BEGIN Task data

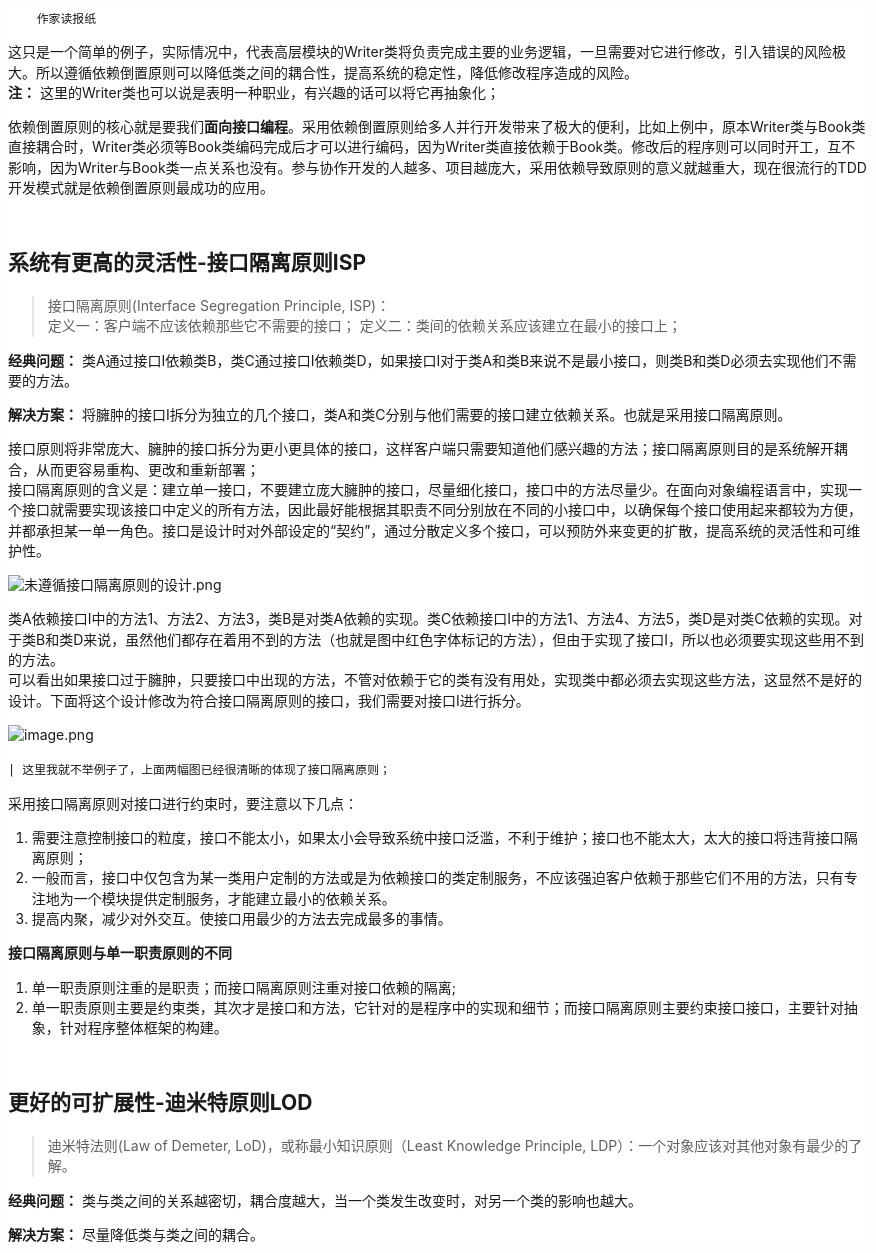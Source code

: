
 ```
    作家读报纸
```
这只是一个简单的例子，实际情况中，代表高层模块的Writer类将负责完成主要的业务逻辑，一旦需要对它进行修改，引入错误的风险极大。所以遵循依赖倒置原则可以降低类之间的耦合性，提高系统的稳定性，降低修改程序造成的风险。<br>
**注：** 这里的Writer类也可以说是表明一种职业，有兴趣的话可以将它再抽象化；

依赖倒置原则的核心就是要我们**面向接口编程**。采用依赖倒置原则给多人并行开发带来了极大的便利，比如上例中，原本Writer类与Book类直接耦合时，Writer类必须等Book类编码完成后才可以进行编码，因为Writer类直接依赖于Book类。修改后的程序则可以同时开工，互不影响，因为Writer与Book类一点关系也没有。参与协作开发的人越多、项目越庞大，采用依赖导致原则的意义就越重大，现在很流行的TDD开发模式就是依赖倒置原则最成功的应用。<br><br>

## 系统有更高的灵活性-接口隔离原则ISP

> 接口隔离原则(Interface  Segregation Principle, ISP)：<br>
定义一：客户端不应该依赖那些它不需要的接口；
定义二：类间的依赖关系应该建立在最小的接口上；

**经典问题：**
类A通过接口I依赖类B，类C通过接口I依赖类D，如果接口I对于类A和类B来说不是最小接口，则类B和类D必须去实现他们不需要的方法。

**解决方案：**
将臃肿的接口I拆分为独立的几个接口，类A和类C分别与他们需要的接口建立依赖关系。也就是采用接口隔离原则。

接口原则将非常庞大、臃肿的接口拆分为更小更具体的接口，这样客户端只需要知道他们感兴趣的方法；接口隔离原则目的是系统解开耦合，从而更容易重构、更改和重新部署；<br>
接口隔离原则的含义是：建立单一接口，不要建立庞大臃肿的接口，尽量细化接口，接口中的方法尽量少。在面向对象编程语言中，实现一个接口就需要实现该接口中定义的所有方法，因此最好能根据其职责不同分别放在不同的小接口中，以确保每个接口使用起来都较为方便，并都承担某一单一角色。接口是设计时对外部设定的“契约”，通过分散定义多个接口，可以预防外来变更的扩散，提高系统的灵活性和可维护性。

![未遵循接口隔离原则的设计.png](https://user-gold-cdn.xitu.io/2018/5/17/16369bc0301bdaeb?w=514&h=337&f=png&s=52134)

类A依赖接口I中的方法1、方法2、方法3，类B是对类A依赖的实现。类C依赖接口I中的方法1、方法4、方法5，类D是对类C依赖的实现。对于类B和类D来说，虽然他们都存在着用不到的方法（也就是图中红色字体标记的方法），但由于实现了接口I，所以也必须要实现这些用不到的方法。<br>
可以看出如果接口过于臃肿，只要接口中出现的方法，不管对依赖于它的类有没有用处，实现类中都必须去实现这些方法，这显然不是好的设计。下面将这个设计修改为符合接口隔离原则的接口，我们需要对接口I进行拆分。

![image.png](https://user-gold-cdn.xitu.io/2018/5/17/1636b798666326bf?w=476&h=288&f=png&s=49309)

    | 这里我就不举例子了，上面两幅图已经很清晰的体现了接口隔离原则；

采用接口隔离原则对接口进行约束时，要注意以下几点：
1. 需要注意控制接口的粒度，接口不能太小，如果太小会导致系统中接口泛滥，不利于维护；接口也不能太大，太大的接口将违背接口隔离原则；
2. 一般而言，接口中仅包含为某一类用户定制的方法或是为依赖接口的类定制服务，不应该强迫客户依赖于那些它们不用的方法，只有专注地为一个模块提供定制服务，才能建立最小的依赖关系。
3. 提高内聚，减少对外交互。使接口用最少的方法去完成最多的事情。

**接口隔离原则与单一职责原则的不同**<br>
1. 单一职责原则注重的是职责；而接口隔离原则注重对接口依赖的隔离;
2. 单一职责原则主要是约束类，其次才是接口和方法，它针对的是程序中的实现和细节；而接口隔离原则主要约束接口接口，主要针对抽象，针对程序整体框架的构建。<br><br>

## 更好的可扩展性-迪米特原则LOD

> 迪米特法则(Law of  Demeter, LoD)，或称最小知识原则（Least Knowledge Principle, LDP）：一个对象应该对其他对象有最少的了解。

**经典问题：**
类与类之间的关系越密切，耦合度越大，当一个类发生改变时，对另一个类的影响也越大。

**解决方案：**
尽量降低类与类之间的耦合。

END Task data

◆ **What this task involves**
Scan the data above for the word "https". Copy every line in which it is found.

◆ **Solution to this problem**
![未遵循接口隔离原则的设计.png](https://user-gold-cdn.xitu.io/2018/5/17/16369bc0301bdaeb?w=514&h=337&f=png&s=52134)
![image.png](https://user-gold-cdn.xitu.io/2018/5/17/1636b798666326bf?w=476&h=288&f=png&s=49309)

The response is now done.